EXERCISE PROMPT
Let the line containing "[comment]: # test" serve as the first line of the answer and the final line of the entries as its last, with every line between copied exactly.

INFORMATION
════════
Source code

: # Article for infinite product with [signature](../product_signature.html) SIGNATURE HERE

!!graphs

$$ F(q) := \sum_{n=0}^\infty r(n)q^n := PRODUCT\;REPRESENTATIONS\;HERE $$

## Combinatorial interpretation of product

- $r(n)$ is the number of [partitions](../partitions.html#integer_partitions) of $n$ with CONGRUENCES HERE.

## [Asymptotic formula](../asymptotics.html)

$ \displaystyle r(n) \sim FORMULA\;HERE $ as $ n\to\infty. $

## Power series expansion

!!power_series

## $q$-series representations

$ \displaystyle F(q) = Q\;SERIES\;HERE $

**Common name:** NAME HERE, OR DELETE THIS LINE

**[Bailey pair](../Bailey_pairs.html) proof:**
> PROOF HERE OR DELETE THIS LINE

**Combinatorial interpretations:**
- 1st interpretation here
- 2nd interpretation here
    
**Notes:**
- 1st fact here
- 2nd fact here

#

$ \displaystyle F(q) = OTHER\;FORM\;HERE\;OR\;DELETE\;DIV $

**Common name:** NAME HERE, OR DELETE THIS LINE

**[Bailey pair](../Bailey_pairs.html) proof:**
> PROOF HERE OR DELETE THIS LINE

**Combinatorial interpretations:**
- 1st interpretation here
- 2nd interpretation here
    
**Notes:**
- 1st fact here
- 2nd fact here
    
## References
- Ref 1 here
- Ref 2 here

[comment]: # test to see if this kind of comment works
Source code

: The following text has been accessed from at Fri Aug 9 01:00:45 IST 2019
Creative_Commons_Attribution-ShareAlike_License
════════
RESPONSE TO THE EXERCISE
[comment]: # test to see if this kind of comment works
Source code

: The following text has been accessed from at Fri Aug 9 01:00:45 IST 2019
Creative_Commons_Attribution-ShareAlike_License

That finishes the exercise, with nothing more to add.